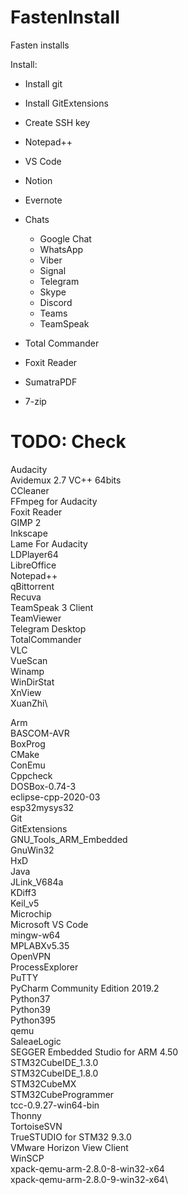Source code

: # FastenInstall
Fasten installs


Install:
- Install git
- Install GitExtensions
- Create SSH key

- Notepad++
- VS Code

- Notion
- Evernote

- Chats
  - Google Chat
  - WhatsApp
  - Viber
  - Signal
  - Telegram
  - Skype
  - Discord
  - Teams
  - TeamSpeak

- Total Commander
- Foxit Reader
- SumatraPDF

- 7-zip


# TODO: Check

Audacity\
Avidemux 2.7 VC++ 64bits\
CCleaner\
FFmpeg for Audacity\
Foxit Reader\
GIMP 2\
Inkscape\
Lame For Audacity\
LDPlayer64\
LibreOffice\
Notepad++\
qBittorrent\
Recuva\
TeamSpeak 3 Client\
TeamViewer\
Telegram Desktop\
TotalCommander\
VLC\
VueScan\
Winamp\
WinDirStat\
XnView\
XuanZhi\




Arm\
BASCOM-AVR\
BoxProg\
CMake\
ConEmu\
Cppcheck\
DOSBox-0.74-3\
eclipse-cpp-2020-03\
esp32mysys32\
Git\
GitExtensions\
GNU_Tools_ARM_Embedded\
GnuWin32\
HxD\
Java\
JLink_V684a\
KDiff3\
Keil_v5\
Microchip\
Microsoft VS Code\
mingw-w64\
MPLABXv5.35\
OpenVPN\
ProcessExplorer\
PuTTY\
PyCharm Community Edition 2019.2\
Python37\
Python39\
Python395\
qemu\
SaleaeLogic\
SEGGER Embedded Studio for ARM 4.50\
STM32CubeIDE_1.3.0\
STM32CubeIDE_1.8.0\
STM32CubeMX\
STM32CubeProgrammer\
tcc-0.9.27-win64-bin\
Thonny\
TortoiseSVN\
TrueSTUDIO for STM32 9.3.0\
VMware Horizon View Client\
WinSCP\
xpack-qemu-arm-2.8.0-8-win32-x64\
xpack-qemu-arm-2.8.0-9-win32-x64\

++++++++

Reproduce verbatim only the segment of the listing bounded by the line containing "Lame For Audacity\" and the line containing "GNU_Tools_ARM_Embedded\", with both boundary lines included.

Lame For Audacity\
LDPlayer64\
LibreOffice\
Notepad++\
qBittorrent\
Recuva\
TeamSpeak 3 Client\
TeamViewer\
Telegram Desktop\
TotalCommander\
VLC\
VueScan\
Winamp\
WinDirStat\
XnView\
XuanZhi\




Arm\
BASCOM-AVR\
BoxProg\
CMake\
ConEmu\
Cppcheck\
DOSBox-0.74-3\
eclipse-cpp-2020-03\
esp32mysys32\
Git\
GitExtensions\
GNU_Tools_ARM_Embedded\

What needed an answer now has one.